## What to work on
Reproduce the data below line by line, from its first line to the line with "Can we retain", both included, and nothing past that point.

Dataset entries:
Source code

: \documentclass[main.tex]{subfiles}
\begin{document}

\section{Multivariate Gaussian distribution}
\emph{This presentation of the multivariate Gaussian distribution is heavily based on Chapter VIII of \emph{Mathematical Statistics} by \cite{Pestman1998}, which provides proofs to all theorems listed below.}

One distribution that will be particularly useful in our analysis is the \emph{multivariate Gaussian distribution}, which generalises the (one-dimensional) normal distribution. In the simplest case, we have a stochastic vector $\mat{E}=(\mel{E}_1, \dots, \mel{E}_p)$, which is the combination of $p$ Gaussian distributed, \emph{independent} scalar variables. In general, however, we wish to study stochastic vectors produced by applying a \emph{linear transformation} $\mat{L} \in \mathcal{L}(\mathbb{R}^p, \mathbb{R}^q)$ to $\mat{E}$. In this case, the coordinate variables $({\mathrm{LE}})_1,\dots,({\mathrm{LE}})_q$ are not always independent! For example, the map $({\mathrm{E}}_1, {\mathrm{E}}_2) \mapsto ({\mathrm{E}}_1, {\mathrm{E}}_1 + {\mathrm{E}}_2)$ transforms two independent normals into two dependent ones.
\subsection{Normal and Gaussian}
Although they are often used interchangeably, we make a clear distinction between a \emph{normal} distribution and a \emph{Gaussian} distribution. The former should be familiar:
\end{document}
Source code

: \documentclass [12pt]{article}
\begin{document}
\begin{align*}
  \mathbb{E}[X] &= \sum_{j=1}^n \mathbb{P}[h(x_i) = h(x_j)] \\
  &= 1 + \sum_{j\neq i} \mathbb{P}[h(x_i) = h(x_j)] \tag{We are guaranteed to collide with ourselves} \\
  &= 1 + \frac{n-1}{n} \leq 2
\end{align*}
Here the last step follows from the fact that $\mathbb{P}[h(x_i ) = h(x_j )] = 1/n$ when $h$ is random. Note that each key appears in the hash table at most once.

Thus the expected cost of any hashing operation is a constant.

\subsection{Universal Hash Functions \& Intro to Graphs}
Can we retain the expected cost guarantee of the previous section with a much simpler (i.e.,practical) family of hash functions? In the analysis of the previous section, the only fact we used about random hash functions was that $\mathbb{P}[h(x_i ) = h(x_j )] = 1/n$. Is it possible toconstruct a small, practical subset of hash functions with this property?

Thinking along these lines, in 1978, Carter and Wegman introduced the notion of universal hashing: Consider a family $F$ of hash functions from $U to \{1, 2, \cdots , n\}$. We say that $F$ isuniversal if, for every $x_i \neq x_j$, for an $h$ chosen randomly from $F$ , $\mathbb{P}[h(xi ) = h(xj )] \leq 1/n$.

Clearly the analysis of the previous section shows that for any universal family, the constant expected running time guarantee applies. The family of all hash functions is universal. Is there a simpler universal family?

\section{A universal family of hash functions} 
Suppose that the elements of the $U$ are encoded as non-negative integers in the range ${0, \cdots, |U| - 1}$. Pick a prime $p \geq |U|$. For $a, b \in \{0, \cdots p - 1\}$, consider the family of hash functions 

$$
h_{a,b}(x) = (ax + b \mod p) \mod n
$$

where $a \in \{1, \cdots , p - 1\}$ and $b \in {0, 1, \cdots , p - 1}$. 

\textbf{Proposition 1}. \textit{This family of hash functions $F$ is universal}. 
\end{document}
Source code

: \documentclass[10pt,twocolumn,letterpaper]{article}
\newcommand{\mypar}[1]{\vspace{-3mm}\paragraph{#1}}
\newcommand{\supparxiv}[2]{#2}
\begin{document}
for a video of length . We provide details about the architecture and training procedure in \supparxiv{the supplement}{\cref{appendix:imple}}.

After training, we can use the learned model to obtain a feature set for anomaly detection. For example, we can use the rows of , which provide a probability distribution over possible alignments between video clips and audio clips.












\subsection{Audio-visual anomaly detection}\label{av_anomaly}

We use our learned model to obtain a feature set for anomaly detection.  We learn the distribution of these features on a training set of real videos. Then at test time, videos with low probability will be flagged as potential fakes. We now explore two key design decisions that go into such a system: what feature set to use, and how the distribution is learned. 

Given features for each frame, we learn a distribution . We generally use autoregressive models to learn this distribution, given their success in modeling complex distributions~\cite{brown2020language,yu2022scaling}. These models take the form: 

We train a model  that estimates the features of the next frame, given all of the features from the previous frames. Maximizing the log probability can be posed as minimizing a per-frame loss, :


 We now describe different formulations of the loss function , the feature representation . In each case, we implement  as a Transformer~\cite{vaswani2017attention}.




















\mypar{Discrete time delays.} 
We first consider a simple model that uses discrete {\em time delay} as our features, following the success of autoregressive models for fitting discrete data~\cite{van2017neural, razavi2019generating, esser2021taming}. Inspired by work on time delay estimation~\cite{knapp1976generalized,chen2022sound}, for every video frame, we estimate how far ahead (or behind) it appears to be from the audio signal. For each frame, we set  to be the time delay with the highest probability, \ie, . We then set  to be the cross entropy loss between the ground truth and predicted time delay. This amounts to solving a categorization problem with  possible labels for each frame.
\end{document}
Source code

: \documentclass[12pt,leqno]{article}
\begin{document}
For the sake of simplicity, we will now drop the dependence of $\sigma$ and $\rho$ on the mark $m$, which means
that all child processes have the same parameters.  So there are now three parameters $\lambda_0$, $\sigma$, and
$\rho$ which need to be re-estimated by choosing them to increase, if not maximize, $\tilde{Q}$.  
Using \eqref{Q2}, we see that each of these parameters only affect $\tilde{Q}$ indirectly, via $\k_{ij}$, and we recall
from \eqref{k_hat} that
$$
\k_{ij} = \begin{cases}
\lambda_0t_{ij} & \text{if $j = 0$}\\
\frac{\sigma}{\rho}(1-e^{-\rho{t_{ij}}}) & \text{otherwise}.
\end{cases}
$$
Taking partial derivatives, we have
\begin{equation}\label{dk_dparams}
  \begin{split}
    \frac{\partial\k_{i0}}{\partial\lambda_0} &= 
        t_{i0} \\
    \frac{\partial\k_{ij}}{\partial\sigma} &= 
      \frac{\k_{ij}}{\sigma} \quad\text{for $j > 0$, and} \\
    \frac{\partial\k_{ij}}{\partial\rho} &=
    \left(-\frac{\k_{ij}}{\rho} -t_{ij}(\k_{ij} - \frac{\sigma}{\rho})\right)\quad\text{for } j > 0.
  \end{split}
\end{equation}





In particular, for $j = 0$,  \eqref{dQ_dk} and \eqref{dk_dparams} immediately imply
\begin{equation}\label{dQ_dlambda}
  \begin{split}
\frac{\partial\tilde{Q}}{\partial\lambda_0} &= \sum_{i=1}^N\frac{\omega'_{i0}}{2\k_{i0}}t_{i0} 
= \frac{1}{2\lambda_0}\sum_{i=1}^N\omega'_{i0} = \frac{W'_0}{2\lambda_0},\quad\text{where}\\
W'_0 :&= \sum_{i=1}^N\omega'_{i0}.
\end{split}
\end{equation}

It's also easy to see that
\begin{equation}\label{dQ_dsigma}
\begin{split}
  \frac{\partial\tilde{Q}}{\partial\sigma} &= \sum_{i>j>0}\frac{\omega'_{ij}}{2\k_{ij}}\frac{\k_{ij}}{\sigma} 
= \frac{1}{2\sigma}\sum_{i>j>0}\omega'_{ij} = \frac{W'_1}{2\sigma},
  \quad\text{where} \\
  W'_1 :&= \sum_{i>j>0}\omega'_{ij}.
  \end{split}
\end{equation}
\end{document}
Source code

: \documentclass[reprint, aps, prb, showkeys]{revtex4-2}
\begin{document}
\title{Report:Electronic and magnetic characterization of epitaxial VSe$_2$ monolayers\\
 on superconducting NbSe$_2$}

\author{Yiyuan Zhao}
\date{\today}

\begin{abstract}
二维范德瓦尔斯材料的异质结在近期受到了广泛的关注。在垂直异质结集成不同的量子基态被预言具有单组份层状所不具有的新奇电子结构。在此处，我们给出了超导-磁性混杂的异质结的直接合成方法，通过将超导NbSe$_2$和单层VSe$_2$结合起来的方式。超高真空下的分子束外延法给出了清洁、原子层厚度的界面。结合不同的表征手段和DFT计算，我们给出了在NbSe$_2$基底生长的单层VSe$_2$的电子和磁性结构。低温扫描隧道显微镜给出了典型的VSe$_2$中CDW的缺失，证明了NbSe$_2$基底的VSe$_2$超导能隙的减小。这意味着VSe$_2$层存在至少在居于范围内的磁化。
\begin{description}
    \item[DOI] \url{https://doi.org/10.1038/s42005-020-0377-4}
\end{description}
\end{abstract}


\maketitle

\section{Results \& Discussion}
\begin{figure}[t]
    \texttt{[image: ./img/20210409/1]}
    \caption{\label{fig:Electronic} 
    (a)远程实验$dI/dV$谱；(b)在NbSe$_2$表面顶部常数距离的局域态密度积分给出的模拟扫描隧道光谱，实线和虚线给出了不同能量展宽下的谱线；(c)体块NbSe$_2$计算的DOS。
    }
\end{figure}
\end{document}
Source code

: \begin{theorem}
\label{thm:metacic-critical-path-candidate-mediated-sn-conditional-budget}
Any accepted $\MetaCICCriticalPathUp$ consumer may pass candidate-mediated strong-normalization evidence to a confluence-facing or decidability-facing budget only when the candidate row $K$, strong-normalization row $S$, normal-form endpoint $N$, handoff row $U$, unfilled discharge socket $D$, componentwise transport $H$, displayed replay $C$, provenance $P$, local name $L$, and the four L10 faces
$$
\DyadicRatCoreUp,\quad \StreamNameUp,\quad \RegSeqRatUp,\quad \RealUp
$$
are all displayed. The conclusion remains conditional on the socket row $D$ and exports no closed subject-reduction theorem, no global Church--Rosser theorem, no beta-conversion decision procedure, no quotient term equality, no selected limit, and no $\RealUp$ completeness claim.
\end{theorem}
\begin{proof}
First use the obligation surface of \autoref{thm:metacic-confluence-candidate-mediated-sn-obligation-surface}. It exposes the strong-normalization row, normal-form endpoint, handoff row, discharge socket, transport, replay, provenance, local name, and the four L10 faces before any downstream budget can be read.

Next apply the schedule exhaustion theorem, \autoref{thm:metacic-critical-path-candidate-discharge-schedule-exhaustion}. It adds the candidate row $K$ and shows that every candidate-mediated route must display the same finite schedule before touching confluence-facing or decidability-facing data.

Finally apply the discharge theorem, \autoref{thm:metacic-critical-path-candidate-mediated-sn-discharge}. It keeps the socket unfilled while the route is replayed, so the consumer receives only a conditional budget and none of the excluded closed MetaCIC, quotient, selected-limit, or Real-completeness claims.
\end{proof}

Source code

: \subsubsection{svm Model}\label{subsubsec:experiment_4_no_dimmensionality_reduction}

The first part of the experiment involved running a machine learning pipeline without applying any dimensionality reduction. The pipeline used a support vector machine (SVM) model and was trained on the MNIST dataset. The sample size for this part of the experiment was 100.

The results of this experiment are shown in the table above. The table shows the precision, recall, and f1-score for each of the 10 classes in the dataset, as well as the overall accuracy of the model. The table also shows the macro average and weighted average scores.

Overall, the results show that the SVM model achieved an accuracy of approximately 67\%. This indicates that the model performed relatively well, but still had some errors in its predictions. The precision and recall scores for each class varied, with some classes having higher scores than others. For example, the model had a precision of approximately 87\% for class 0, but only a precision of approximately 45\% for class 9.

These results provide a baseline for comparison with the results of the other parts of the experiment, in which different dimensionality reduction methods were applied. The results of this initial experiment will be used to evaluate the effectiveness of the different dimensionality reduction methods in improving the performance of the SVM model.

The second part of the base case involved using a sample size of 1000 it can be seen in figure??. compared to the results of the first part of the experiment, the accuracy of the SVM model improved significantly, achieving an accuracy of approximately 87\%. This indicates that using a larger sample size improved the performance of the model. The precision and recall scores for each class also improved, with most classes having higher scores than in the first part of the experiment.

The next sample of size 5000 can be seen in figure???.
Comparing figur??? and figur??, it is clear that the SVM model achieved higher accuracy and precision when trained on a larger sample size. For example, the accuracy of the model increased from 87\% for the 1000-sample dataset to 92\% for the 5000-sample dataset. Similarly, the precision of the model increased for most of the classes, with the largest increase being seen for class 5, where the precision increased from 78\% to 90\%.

## Exercise solution
Source code

: \documentclass[main.tex]{subfiles}
\begin{document}

\section{Multivariate Gaussian distribution}
\emph{This presentation of the multivariate Gaussian distribution is heavily based on Chapter VIII of \emph{Mathematical Statistics} by \cite{Pestman1998}, which provides proofs to all theorems listed below.}

One distribution that will be particularly useful in our analysis is the \emph{multivariate Gaussian distribution}, which generalises the (one-dimensional) normal distribution. In the simplest case, we have a stochastic vector $\mat{E}=(\mel{E}_1, \dots, \mel{E}_p)$, which is the combination of $p$ Gaussian distributed, \emph{independent} scalar variables. In general, however, we wish to study stochastic vectors produced by applying a \emph{linear transformation} $\mat{L} \in \mathcal{L}(\mathbb{R}^p, \mathbb{R}^q)$ to $\mat{E}$. In this case, the coordinate variables $({\mathrm{LE}})_1,\dots,({\mathrm{LE}})_q$ are not always independent! For example, the map $({\mathrm{E}}_1, {\mathrm{E}}_2) \mapsto ({\mathrm{E}}_1, {\mathrm{E}}_1 + {\mathrm{E}}_2)$ transforms two independent normals into two dependent ones.
\subsection{Normal and Gaussian}
Although they are often used interchangeably, we make a clear distinction between a \emph{normal} distribution and a \emph{Gaussian} distribution. The former should be familiar:
\end{document}
Source code

: \documentclass [12pt]{article}
\begin{document}
\begin{align*}
  \mathbb{E}[X] &= \sum_{j=1}^n \mathbb{P}[h(x_i) = h(x_j)] \\
  &= 1 + \sum_{j\neq i} \mathbb{P}[h(x_i) = h(x_j)] \tag{We are guaranteed to collide with ourselves} \\
  &= 1 + \frac{n-1}{n} \leq 2
\end{align*}
Here the last step follows from the fact that $\mathbb{P}[h(x_i ) = h(x_j )] = 1/n$ when $h$ is random. Note that each key appears in the hash table at most once.

Thus the expected cost of any hashing operation is a constant.

\subsection{Universal Hash Functions \& Intro to Graphs}
Can we retain the expected cost guarantee of the previous section with a much simpler (i.e.,practical) family of hash functions? In the analysis of the previous section, the only fact we used about random hash functions was that $\mathbb{P}[h(x_i ) = h(x_j )] = 1/n$. Is it possible toconstruct a small, practical subset of hash functions with this property?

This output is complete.